The Turing Test and Ada Lovelace, with Walter Isaacson
In the biographical film The Imitation Game, which opens in U.S. theatres today, Benedict Cumberbatch portrays the English mathematician and cryptographer Alan Turing. You may be familiar with “the Turing Test,” which is another name for the film’s titular game. The test was developed by Turing to assess the computational power of artificial intelligence. Put simply, to pass the Turing Test a computer would need to imitate human thought and communication well enough that an observer (without aid of actually seeing the computer) wouldn’t be able to tell it apart from a human. Scientists and innovators have long sought to produce a computer that could pass this test. The world’s still waits patiently.
Biographer Walter Isaacson, who is featured in today’s Big Think video interview, views Turing as one of the seminal pioneers of the digital age. It’s for this reason that Turing is featured prominently in Isaacson’s new book, The Innovators: How a Group of Hackers, Geniuses, and Geeks Created the Digital Revolution. In the following clip, Isaacson discusses Turing’s influence on modern computer philosophy and why passing the Turing Test may not be such an important goal after all:
As Isaacson notes, Turing was heavily influenced by the remarkable 19th-century mathematician Ada Lovelace. Despite her distance from the digital age, Lovelace is often considered by many to be the world's first computer programmer. Isaacson explains how her computational theory helped set roots for Turing to try and prove the opposite:
"[Turing] starts thinking about the difference between human imagination and machine intelligence. And it goes back to what he calls Lady Lovelace’s objection. It goes back to Ada Lovelace a hundred years earlier who had said machines will be able to do everything except think."
This inspired Turing to develop the imitation game. As no computer has passed the Turing Test thus far, Isaacson points to Lovelace's symbiotic theory of human/machine collaboration.
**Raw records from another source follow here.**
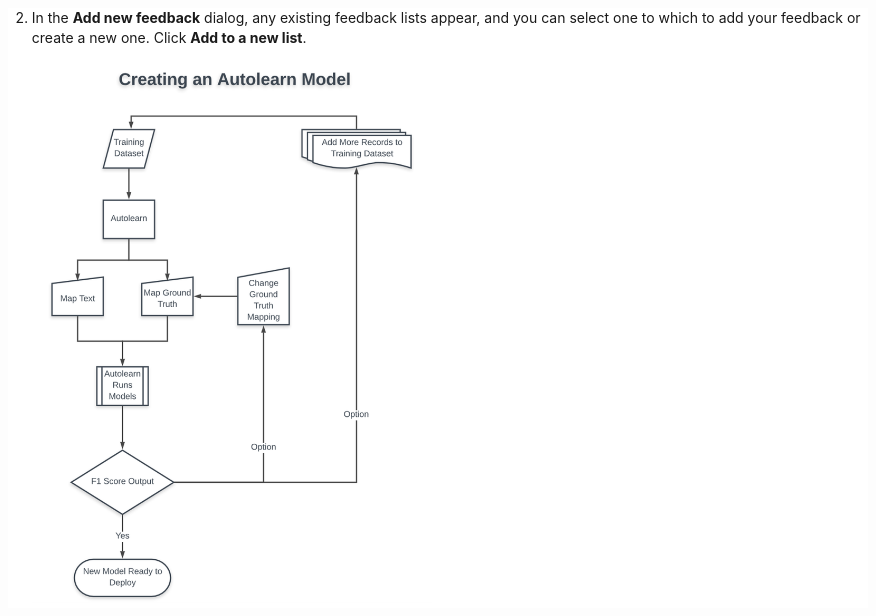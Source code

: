 2.	In the **Add new feedback** dialog, any existing feedback lists appear, and you can select one to which to add your feedback or create a new one. Click **Add to a new list**.

    <img src="autolearn.png" width=400px alt="Diagram showing the workflow to create an AutoLearn model.">
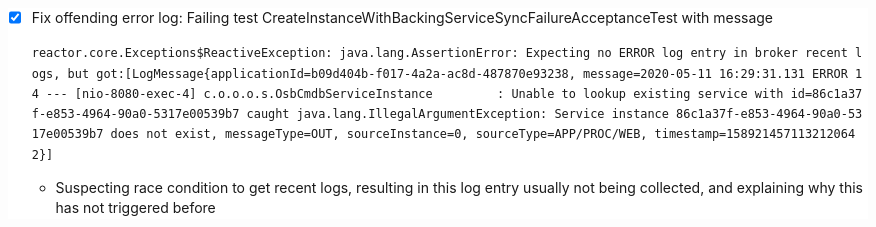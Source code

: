 
* [x] Fix offending error log: Failing test CreateInstanceWithBackingServiceSyncFailureAcceptanceTest with message
   ```
   reactor.core.Exceptions$ReactiveException: java.lang.AssertionError: Expecting no ERROR log entry in broker recent logs, but got:[LogMessage{applicationId=b09d404b-f017-4a2a-ac8d-487870e93238, message=2020-05-11 16:29:31.131 ERROR 14 --- [nio-8080-exec-4] c.o.o.o.s.OsbCmdbServiceInstance         : Unable to lookup existing service with id=86c1a37f-e853-4964-90a0-5317e00539b7 caught java.lang.IllegalArgumentException: Service instance 86c1a37f-e853-4964-90a0-5317e00539b7 does not exist, messageType=OUT, sourceInstance=0, sourceType=APP/PROC/WEB, timestamp=1589214571132120642}]
   ``` 
   * Suspecting race condition to get recent logs, resulting in this log entry usually not being collected, and explaining why this has not triggered before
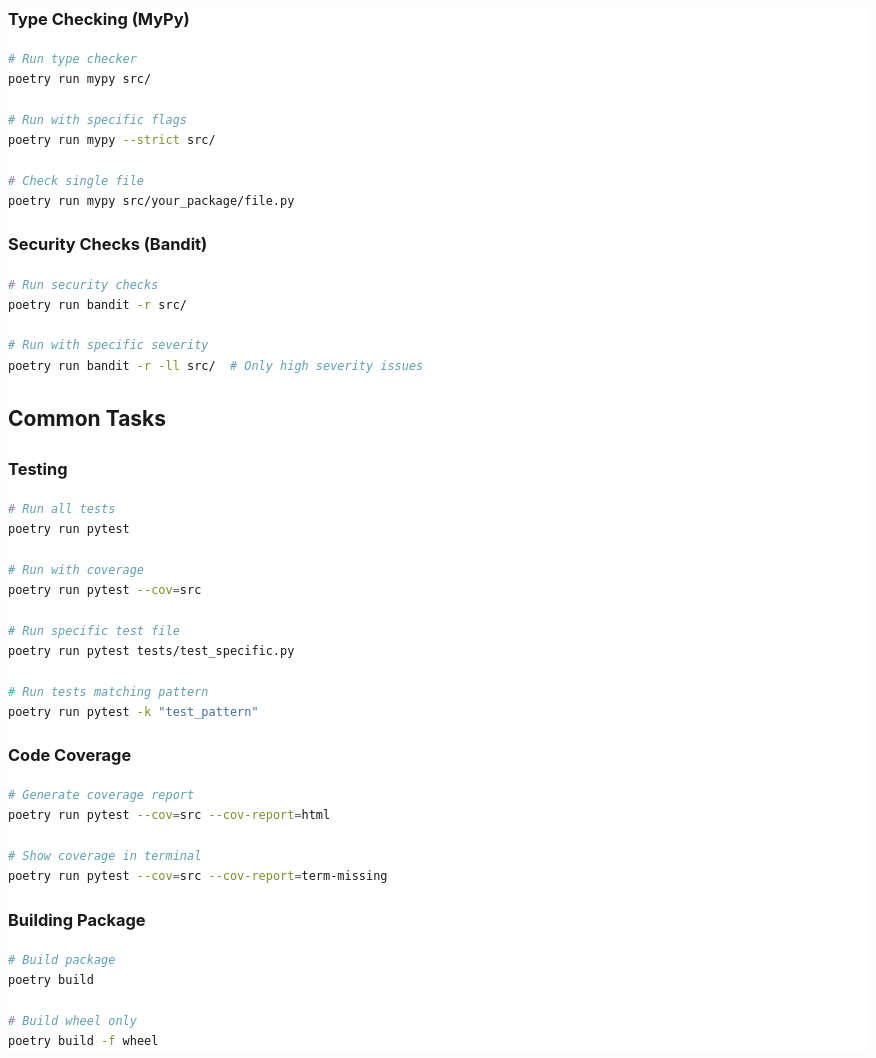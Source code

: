 ### Type Checking (MyPy)
```bash
# Run type checker
poetry run mypy src/

# Run with specific flags
poetry run mypy --strict src/

# Check single file
poetry run mypy src/your_package/file.py
```

### Security Checks (Bandit)
```bash
# Run security checks
poetry run bandit -r src/

# Run with specific severity
poetry run bandit -r -ll src/  # Only high severity issues
```

## Common Tasks

### Testing
```bash
# Run all tests
poetry run pytest

# Run with coverage
poetry run pytest --cov=src

# Run specific test file
poetry run pytest tests/test_specific.py

# Run tests matching pattern
poetry run pytest -k "test_pattern"
```

### Code Coverage
```bash
# Generate coverage report
poetry run pytest --cov=src --cov-report=html

# Show coverage in terminal
poetry run pytest --cov=src --cov-report=term-missing
```

### Building Package
```bash
# Build package
poetry build

# Build wheel only
poetry build -f wheel
```
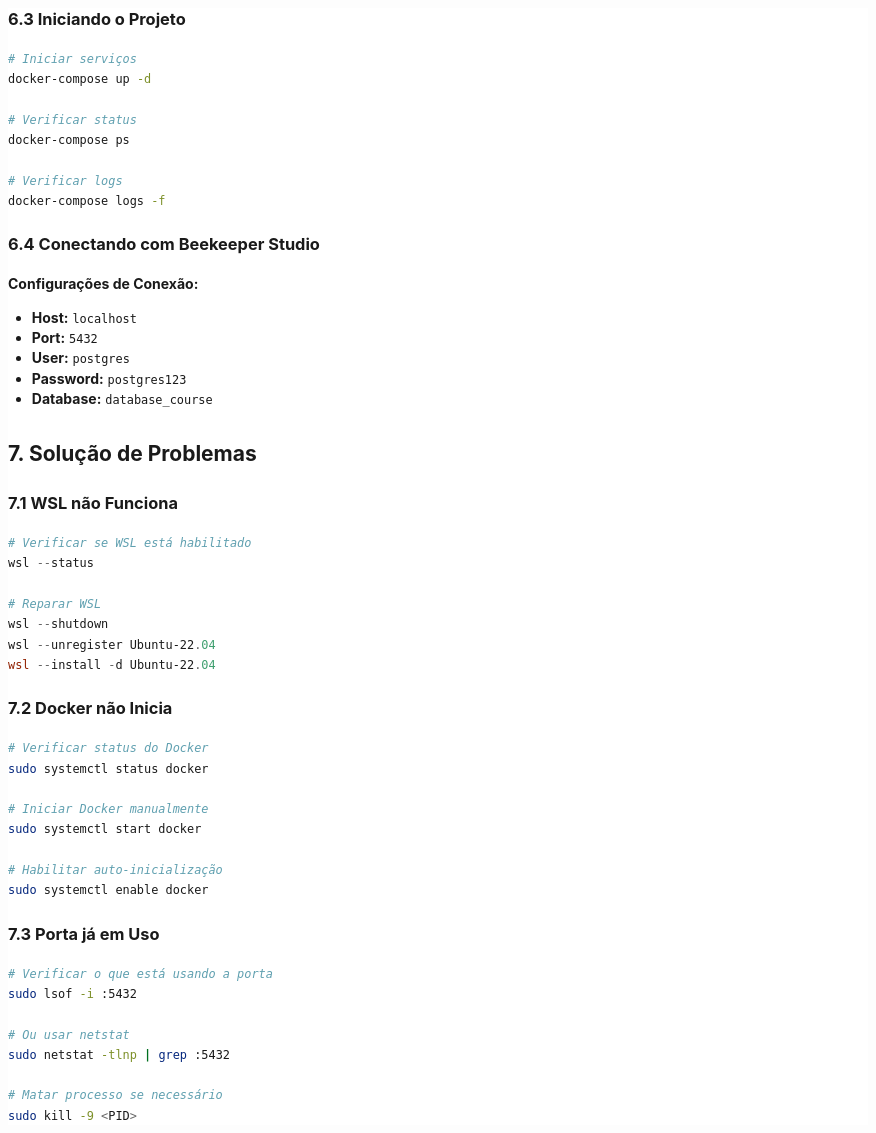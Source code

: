 ### 6.3 Iniciando o Projeto

```bash
# Iniciar serviços
docker-compose up -d

# Verificar status
docker-compose ps

# Verificar logs
docker-compose logs -f
```

### 6.4 Conectando com Beekeeper Studio

**Configurações de Conexão:**

- **Host:** `localhost`
- **Port:** `5432`
- **User:** `postgres`
- **Password:** `postgres123`
- **Database:** `database_course`

## 7. Solução de Problemas

### 7.1 WSL não Funciona

```powershell
# Verificar se WSL está habilitado
wsl --status

# Reparar WSL
wsl --shutdown
wsl --unregister Ubuntu-22.04
wsl --install -d Ubuntu-22.04
```

### 7.2 Docker não Inicia

```bash
# Verificar status do Docker
sudo systemctl status docker

# Iniciar Docker manualmente
sudo systemctl start docker

# Habilitar auto-inicialização
sudo systemctl enable docker
```

### 7.3 Porta já em Uso

```bash
# Verificar o que está usando a porta
sudo lsof -i :5432

# Ou usar netstat
sudo netstat -tlnp | grep :5432

# Matar processo se necessário
sudo kill -9 <PID>
```
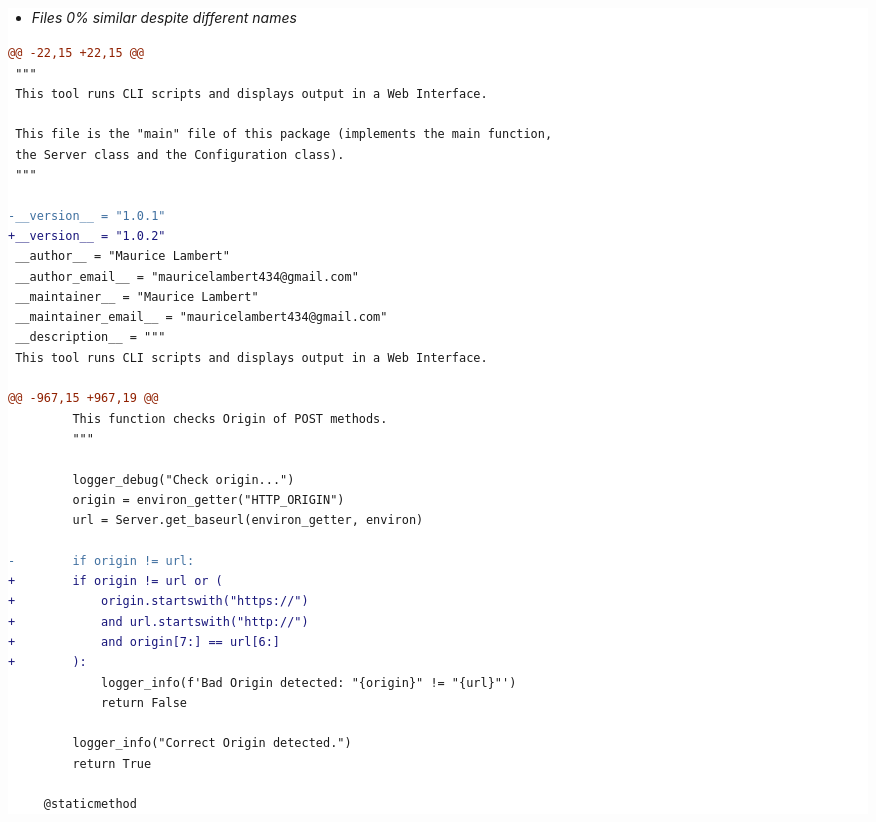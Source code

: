  * *Files 0% similar despite different names*

```diff
@@ -22,15 +22,15 @@
 """
 This tool runs CLI scripts and displays output in a Web Interface.
 
 This file is the "main" file of this package (implements the main function,
 the Server class and the Configuration class).
 """
 
-__version__ = "1.0.1"
+__version__ = "1.0.2"
 __author__ = "Maurice Lambert"
 __author_email__ = "mauricelambert434@gmail.com"
 __maintainer__ = "Maurice Lambert"
 __maintainer_email__ = "mauricelambert434@gmail.com"
 __description__ = """
 This tool runs CLI scripts and displays output in a Web Interface.
 
@@ -967,15 +967,19 @@
         This function checks Origin of POST methods.
         """
 
         logger_debug("Check origin...")
         origin = environ_getter("HTTP_ORIGIN")
         url = Server.get_baseurl(environ_getter, environ)
 
-        if origin != url:
+        if origin != url or (
+            origin.startswith("https://")
+            and url.startswith("http://")
+            and origin[7:] == url[6:]
+        ):
             logger_info(f'Bad Origin detected: "{origin}" != "{url}"')
             return False
 
         logger_info("Correct Origin detected.")
         return True
 
     @staticmethod
```

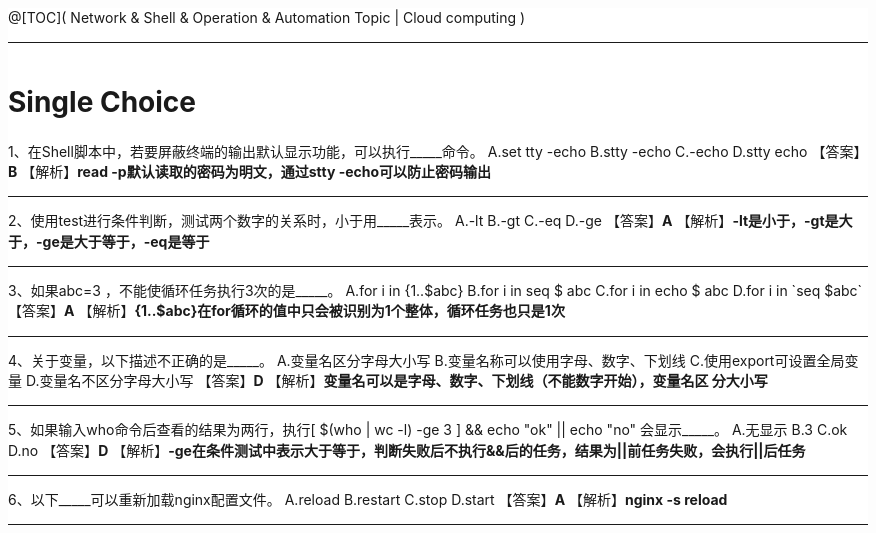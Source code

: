 ﻿@[TOC]( Network & Shell & Operation & Automation Topic | Cloud computing )

---
# Single Choice
1、在Shell脚本中，若要屏蔽终端的输出默认显示功能，可以执行_____命令。
A.set  tty   -echo 
B.stty -echo 
C.-echo 
D.stty echo 
【答案】**B**
【解析】**read -p默认读取的密码为明文，通过stty -echo可以防止密码输出**

---
2、使用test进行条件判断，测试两个数字的关系时，小于用_____表示。
A.-lt 
B.-gt 
C.-eq 
D.-ge 
【答案】**A**
【解析】**-lt是小于，-gt是大于，-ge是大于等于，-eq是等于**

---
3、如果abc=3 ，不能使循环任务执行3次的是_____。
A.for i in {1..\$abc} 
B.for i in seq \$ abc 
C.for i in echo \$ abc 
D.for i in \`seq \$abc\` 
【答案】**A**
【解析】**{1..\$abc}在for循环的值中只会被识别为1个整体，循环任务也只是1次**

---
4、关于变量，以下描述不正确的是_____。
A.变量名区分字母大小写 
B.变量名称可以使用字母、数字、下划线 
C.使用export可设置全局变量 
D.变量名不区分字母大小写 
【答案】**D**
【解析】**变量名可以是字母、数字、下划线（不能数字开始），变量名区 分大小写**

---
5、如果输入who命令后查看的结果为两行，执行[ \$(who | wc -l) -ge 3 ] && echo "ok" || echo "no" 会显示_____。
A.无显示 
B.3 
C.ok 
D.no 
【答案】**D**
【解析】**-ge在条件测试中表示大于等于，判断失败后不执行&&后的任务，结果为||前任务失败，会执行||后任务**

---
6、以下_____可以重新加载nginx配置文件。
A.reload 
B.restart 
C.stop 
D.start 
【答案】**A**
【解析】**nginx -s reload**

---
While Turing set standards by which a computer would be able to surpass humans, Lovelace foresaw a future where people and machines make each other better. This is a fundamental difference in the Lovelace approach versus the Touring approach:
"A different way of looking at the way the computer age evolved is sort of Ada Lovelace’s way which is that computers and humans will evolve symbiotically. They’ll be partners. We will get more intimately connected to our machines and the machines will amplify our intelligence and our creativity will amplify what the machines could do. And we don’t need to try to create robots that’ll work without us. It’s kind of cooler to create this partnership of humans and technology or as she put it the humanities and engineering."
Until A.I. is developed that can master the Turing Test (and not just nibble the surface of success), we'll be living much more in a Lovelace world than a Turing world. Yet when the time comes and computers become indistinguishable from humans, Turing's brave new world will become a reality.